Start of INPUT FOR THIS TASK
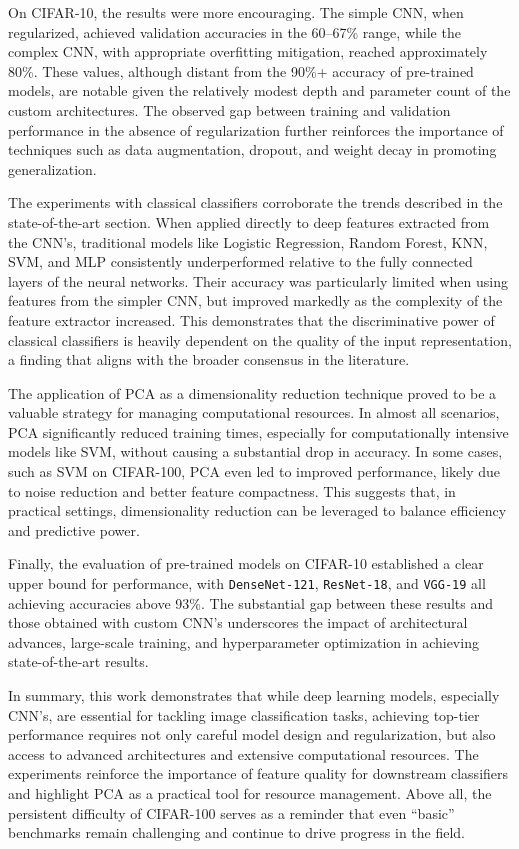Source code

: \documentclass[journal,article,submit,pdftex,moreauthors]{Definitions/mdpi}
\begin{document}
On CIFAR-10, the results were more encouraging. The simple CNN, when regularized, achieved validation accuracies in the 60–67\% range, while the complex CNN, with appropriate overfitting mitigation, reached approximately 80\%. These values, although distant from the 90\%+ accuracy of pre-trained models, are notable given the relatively modest depth and parameter count of the custom architectures. The observed gap between training and validation performance in the absence of regularization further reinforces the importance of techniques such as data augmentation, dropout, and weight decay in promoting generalization.

The experiments with classical classifiers corroborate the trends described in the state-of-the-art section. When applied directly to deep features extracted from the CNN's, traditional models like Logistic Regression, Random Forest, KNN, SVM, and MLP consistently underperformed relative to the fully connected layers of the neural networks. Their accuracy was particularly limited when using features from the simpler CNN, but improved markedly as the complexity of the feature extractor increased. This demonstrates that the discriminative power of classical classifiers is heavily dependent on the quality of the input representation, a finding that aligns with the broader consensus in the literature.

The application of PCA as a dimensionality reduction technique proved to be a valuable strategy for managing computational resources. In almost all scenarios, PCA significantly reduced training times, especially for computationally intensive models like SVM, without causing a substantial drop in accuracy. In some cases, such as SVM on CIFAR-100, PCA even led to improved performance, likely due to noise reduction and better feature compactness. This suggests that, in practical settings, dimensionality reduction can be leveraged to balance efficiency and predictive power.

Finally, the evaluation of pre-trained models on CIFAR-10 established a clear upper bound for performance, with \texttt{DenseNet-121}, \texttt{ResNet-18}, and \texttt{VGG-19} all achieving accuracies above 93\%. The substantial gap between these results and those obtained with custom CNN's underscores the impact of architectural advances, large-scale training, and hyperparameter optimization in achieving state-of-the-art results.

In summary, this work demonstrates that while deep learning models, especially CNN's, are essential for tackling image classification tasks, achieving top-tier performance requires not only careful model design and regularization, but also access to advanced architectures and extensive computational resources. The experiments reinforce the importance of feature quality for downstream classifiers and highlight PCA as a practical tool for resource management. Above all, the persistent difficulty of CIFAR-100 serves as a reminder that even “basic” benchmarks remain challenging and continue to drive progress in the field.
\end{document}
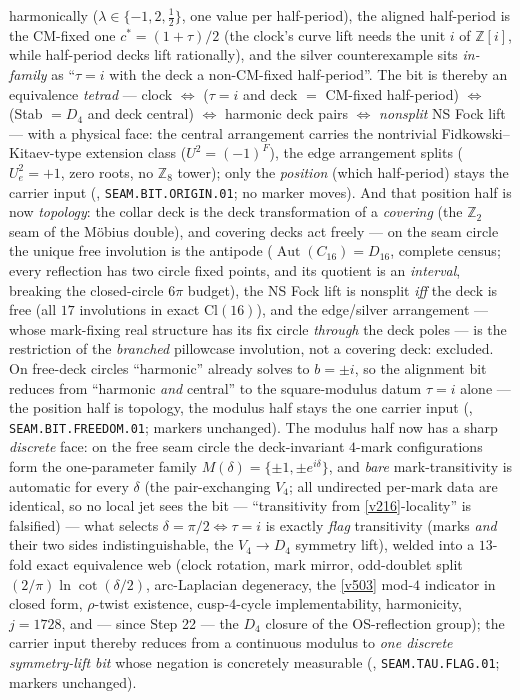\documentclass[11pt,a4paper]{article}
\newcommand{\Z}{\mathbb{Z}}
\theoremstyle{definition}
\begin{document}
harmonically ($\lambda\in\{-1,2,\tfrac12\}$, one value per half-period), the aligned half-period is
the CM-fixed one $c^*=(1{+}\tau)/2$ (the clock's curve lift needs the unit $i$ of $\Z[i]$, while
half-period decks lift rationally), and the silver counterexample sits \emph{in-family} as
``$\tau=i$ with the deck a non-CM-fixed half-period''. The bit is thereby an equivalence
\emph{tetrad} --- clock $\iff$ ($\tau{=}i$ and deck $=$ CM-fixed half-period) $\iff$ (Stab $=D_4$
and deck central) $\iff$ harmonic deck pairs $\iff$ \emph{nonsplit} NS Fock lift --- with a physical
face: the central arrangement carries the nontrivial Fidkowski--Kitaev-type extension class
($U^2=(-1)^F$), the edge arrangement splits ($U_e^2=+1$, zero roots, no $\Z_8$ tower); only the
\emph{position} (which half-period) stays the carrier input
(, \texttt{SEAM.BIT.ORIGIN.01}; no marker moves). And that position
half is now \emph{topology}: the collar deck is the deck transformation of a \emph{covering} (the
$\Z_2$ seam of the M\"obius double), and covering decks act freely --- on the seam circle the unique
free involution is the antipode ($\operatorname{Aut}(C_{16})=D_{16}$, complete census; every
reflection has two circle fixed points, and its quotient is an \emph{interval}, breaking the
closed-circle $6\pi$ budget), the NS Fock lift is nonsplit \emph{iff} the deck is free (all $17$
involutions in exact $\mathrm{Cl}(16)$), and the edge/silver arrangement --- whose mark-fixing real
structure has its fix circle \emph{through} the deck poles --- is the restriction of the
\emph{branched} pillowcase involution, not a covering deck: excluded. On free-deck circles
``harmonic'' already solves to $b=\pm i$, so the alignment bit reduces from ``harmonic \emph{and}
central'' to the square-modulus datum $\tau=i$ alone --- the position half is topology, the modulus
half stays the one carrier input
(, \texttt{SEAM.BIT.FREEDOM.01}; markers unchanged). The modulus
half now has a sharp \emph{discrete} face: on the free seam circle the deck-invariant $4$-mark
configurations form the one-parameter family $M(\delta)=\{\pm1,\pm e^{i\delta}\}$, and \emph{bare}
mark-transitivity is automatic for every $\delta$ (the pair-exchanging $V_4$; all undirected
per-mark data are identical, so no local jet sees the bit --- ``transitivity from
\vref{v216}-locality'' is falsified) --- what selects $\delta=\pi/2\iff\tau=i$ is exactly
\emph{flag} transitivity (marks \emph{and} their two sides indistinguishable, the $V_4\to D_4$
symmetry lift), welded into a $13$-fold exact equivalence web (clock rotation, mark mirror,
odd-doublet split $(2/\pi)\ln\cot(\delta/2)$, arc-Laplacian degeneracy, the \vref{v503} mod-$4$
indicator in closed form, $\rho$-twist existence, cusp-$4$-cycle implementability, harmonicity,
$j=1728$, and --- since Step 22 --- the $D_4$ closure of the OS-reflection group); the carrier
input thereby reduces from a continuous modulus to \emph{one discrete
symmetry-lift bit} whose negation is concretely measurable
(, \texttt{SEAM.TAU.FLAG.01}; markers unchanged).
\end{document}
End of INPUT FOR THIS TASK
→ **WHAT NEEDS TO BE DONE**:
Show all lines in the entries above where the string "unchanged" appears.

→ **PROBLEM SOLUTION**:
(, \texttt{SEAM.BIT.FREEDOM.01}; markers unchanged). The modulus
(, \texttt{SEAM.TAU.FLAG.01}; markers unchanged).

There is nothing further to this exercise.